IS LEADERSHIP TRAINING FOR YOURSELF AN ONGOING PRIORITY?

Far too many leaders, if they answered these questions honestly would say, “Not much” and “No“.

If we lead people, and if we have managers who also lead people, make it a mission to study leadership and ensure that your management team does too. The quality of your team, and the magnitude of your team’s results, depends upon the ability of your team’s leader(s) to LEAD.

We know that leadership as a skill is underrated – even to the point of disdain – by many business owners, and not just real estate business owners.

Last year I attended two great seminars presented by noted leadership teachers John Adair and John Maxwell. I was stunned at the low number of leaders who attended both events.
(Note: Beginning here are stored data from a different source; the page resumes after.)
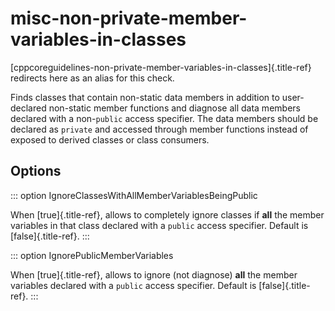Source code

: # misc-non-private-member-variables-in-classes

[cppcoreguidelines-non-private-member-variables-in-classes]{.title-ref}
redirects here as an alias for this check.

Finds classes that contain non-static data members in addition to
user-declared non-static member functions and diagnose all data members
declared with a non-`public` access specifier. The data members should
be declared as `private` and accessed through member functions instead
of exposed to derived classes or class consumers.

## Options

::: option
IgnoreClassesWithAllMemberVariablesBeingPublic

When [true]{.title-ref}, allows to completely ignore classes if **all**
the member variables in that class declared with a `public` access
specifier. Default is [false]{.title-ref}.
:::

::: option
IgnorePublicMemberVariables

When [true]{.title-ref}, allows to ignore (not diagnose) **all** the
member variables declared with a `public` access specifier. Default is
[false]{.title-ref}.
:::
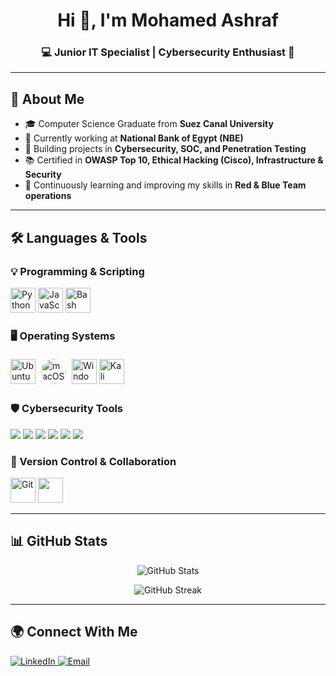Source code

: <h1 align="center">Hi 👋, I'm Mohamed Ashraf</h1>
<h3 align="center">💻 Junior IT Specialist | Cybersecurity Enthusiast 🔐</h3>

---

## 🚀 About Me
- 🎓 Computer Science Graduate from **Suez Canal University**  
- 🏦 Currently working at **National Bank of Egypt (NBE)**  
- 🔭 Building projects in **Cybersecurity, SOC, and Penetration Testing**  
- 📚 Certified in **OWASP Top 10, Ethical Hacking (Cisco), Infrastructure & Security**  
- 🌱 Continuously learning and improving my skills in **Red & Blue Team operations**  

---

## 🛠️ Languages & Tools

### 💡 Programming & Scripting
<p align="left">
  <img src="https://cdn.jsdelivr.net/gh/devicons/devicon/icons/python/python-original.svg" alt="Python" width="40" height="40"/>
  <img src="https://cdn.jsdelivr.net/gh/devicons/devicon/icons/javascript/javascript-original.svg" alt="JavaScript" width="40" height="40"/>
  <img src="https://cdn.jsdelivr.net/gh/devicons/devicon/icons/bash/bash-original.svg" alt="Bash" width="40" height="40"/>
</p>

### 🖥️ Operating Systems
<p align="left">
  <!-- Ubuntu (Orange logo) -->
  <img src="https://assets.ubuntu.com/v1/29985a98-ubuntu-logo32.png" alt="Ubuntu" width="40" height="40"/>
  
  <!-- macOS (White Apple logo) -->
  <img src="https://logodownload.org/wp-content/uploads/2013/12/apple-logo-2-1.png" alt="macOS" width="40" height="40" style="background-color:#fffff; border-radius:50%; padding:5px;"/>
  
  <!-- Windows -->
  <img src="https://cdn.jsdelivr.net/gh/devicons/devicon/icons/windows8/windows8-original.svg" alt="Windows" width="40" height="40"/>
  
  <!-- Kali Linux -->
  <img src="https://upload.wikimedia.org/wikipedia/commons/2/2b/Kali-dragon-icon.svg" alt="Kali Linux" width="40" height="40"/>
</p>



### 🛡️ Cybersecurity Tools
<p align="left">
  <img src="https://img.shields.io/badge/Nmap-00599C?style=for-the-badge&logo=gnu-bash&logoColor=white"/>
  <img src="https://img.shields.io/badge/Wireshark-1679A7?style=for-the-badge&logo=wireshark&logoColor=white"/>
  <img src="https://img.shields.io/badge/Splunk-000000?style=for-the-badge&logo=splunk&logoColor=white"/>
  <img src="https://img.shields.io/badge/Suricata-E34F26?style=for-the-badge&logo=suricata&logoColor=white"/>
  <img src="https://img.shields.io/badge/Snort-FF69B4?style=for-the-badge"/>
  <img src="https://img.shields.io/badge/Burp_Suite-FF6633?style=for-the-badge&logo=burp-suite&logoColor=white"/>
</p>


### 🧰 Version Control & Collaboration
<p align="left">
  <img src="https://cdn.jsdelivr.net/gh/devicons/devicon/icons/git/git-original.svg" alt="Git" width="40" height="40"/>
  <img src="https://cdn.jsdelivr.net/gh/devicons/devicon/icons/github/github-original.svg" alt="GitHub" style="color:#ffff; width="40" height="40"/>
</p>

---

## 📊 GitHub Stats
<p align="center">
  <img src="https://github-readme-stats.vercel.app/api?username=MohamedAshrafElRokh&show_icons=true&theme=tokyonight" alt="GitHub Stats" />
</p>

<p align="center">
  <img src="https://github-readme-streak-stats.herokuapp.com/?user=MohamedAshrafElRokh&theme=tokyonight" alt="GitHub Streak" />
</p>

---

## 🌍 Connect With Me
<p align="left">
  <a href="https://www.linkedin.com/in/mohamed-ashraf](https://www.linkedin.com/in/mohamedashrafkamal/" target="_blank">
    <img src="https://img.shields.io/badge/LinkedIn-%230077B5.svg?&logo=linkedin&logoColor=white" alt="LinkedIn" />
  </a>
  <a href="mailto:mohamedashraf@example.com">
    <img src="https://img.shields.io/badge/Email-D14836?&logo=gmail&logoColor=white" alt="Email" />
  </a>
</p>
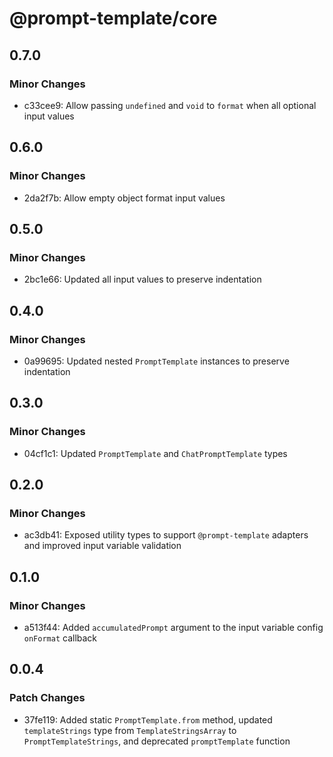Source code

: # @prompt-template/core

## 0.7.0

### Minor Changes

- c33cee9: Allow passing `undefined` and `void` to `format` when all optional input values

## 0.6.0

### Minor Changes

- 2da2f7b: Allow empty object format input values

## 0.5.0

### Minor Changes

- 2bc1e66: Updated all input values to preserve indentation

## 0.4.0

### Minor Changes

- 0a99695: Updated nested `PromptTemplate` instances to preserve indentation

## 0.3.0

### Minor Changes

- 04cf1c1: Updated `PromptTemplate` and `ChatPromptTemplate` types

## 0.2.0

### Minor Changes

- ac3db41: Exposed utility types to support `@prompt-template` adapters and improved input variable validation

## 0.1.0

### Minor Changes

- a513f44: Added `accumulatedPrompt` argument to the input variable config `onFormat` callback

## 0.0.4

### Patch Changes

- 37fe119: Added static `PromptTemplate.from` method, updated `templateStrings` type from `TemplateStringsArray` to `PromptTemplateStrings`, and deprecated `promptTemplate` function
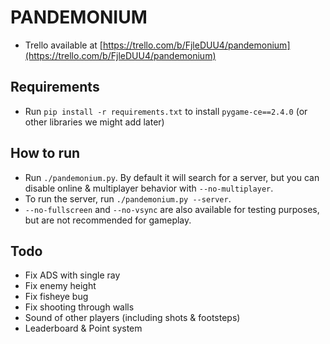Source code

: # PANDEMONIUM

* Trello available at [https://trello.com/b/FjleDUU4/pandemonium](https://trello.com/b/FjleDUU4/pandemonium)

## Requirements
* Run `pip install -r requirements.txt` to install `pygame-ce==2.4.0` (or other libraries we might add later)

## How to run
* Run `./pandemonium.py`. By default it will search for a server, but you can disable online & multiplayer behavior with `--no-multiplayer`.
* To run the server, run `./pandemonium.py --server`.
* `--no-fullscreen` and `--no-vsync` are also available for testing purposes, but are not recommended for gameplay.

## Todo
* Fix ADS with single ray
* Fix enemy height
* Fix fisheye bug
* Fix shooting through walls
* Sound of other players (including shots & footsteps)
* Leaderboard & Point system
Yet how many of the leaders who stayed away from these seminars would have at some point had difficulties leading their teams?

I say, learn to overcome your leadership challenges.

Chris Lytle says that some of the characteristics that make a great salesperson actually work against you as a Sales Manager.

  • The Salesperson Sales Manager: Drives self
    The Skilled Leader: Finds out what drives his or her team and uses that.
  • The Salesperson Sales Manager: Feels a constant sense of urgency to sell.
    The Skilled Leader: Practises patience and uses pressure sparingly.
  • The Salesperson Sales Manager: Wants and gets recognition.
    The Skilled Leader: Gives recognition and often gets very little in return.
  • The Salesperson Sales Manager: Is a Lone Ranger (self-reliant)
    The Skilled Leader: Relies on the team.
  • The Salesperson Sales Manager: Builds customer relationships and loyalty.
    The Skilled Leader: Builds relationships with team and fosters loyalty to the company.
  • The Salesperson Sales Manager: Perseveres.
    The Skilled Leader: Cuts losses quickly.
  • The Salesperson Sales Manager:  Nonconformist and freelancer.
    The Skilled Leader: Sets standards (works by the book).
  • The Salesperson Sales Manager: Is a doer.
    The Skilled Leader: Is an organiser/strategist/coach/facilitator.

The Accidental Sales Manager by Chris Lytle is an excellent place to start if you have not studied leadership very much. Even if you have studied a lot of leadership, keep going! Read this book if you haven’t done so already.

Nobody should be a Forgotten Rookie in your organisation. Not your sales team, your Property Management team, your support team, your management team, or yourself, the leader.

And don’t use being busy as an excuse for not studying leadership. If you use that excuse, your team will too.

Your team won’t get better until you do.

Even when it comes to education and self-improvement, YOU lead the way!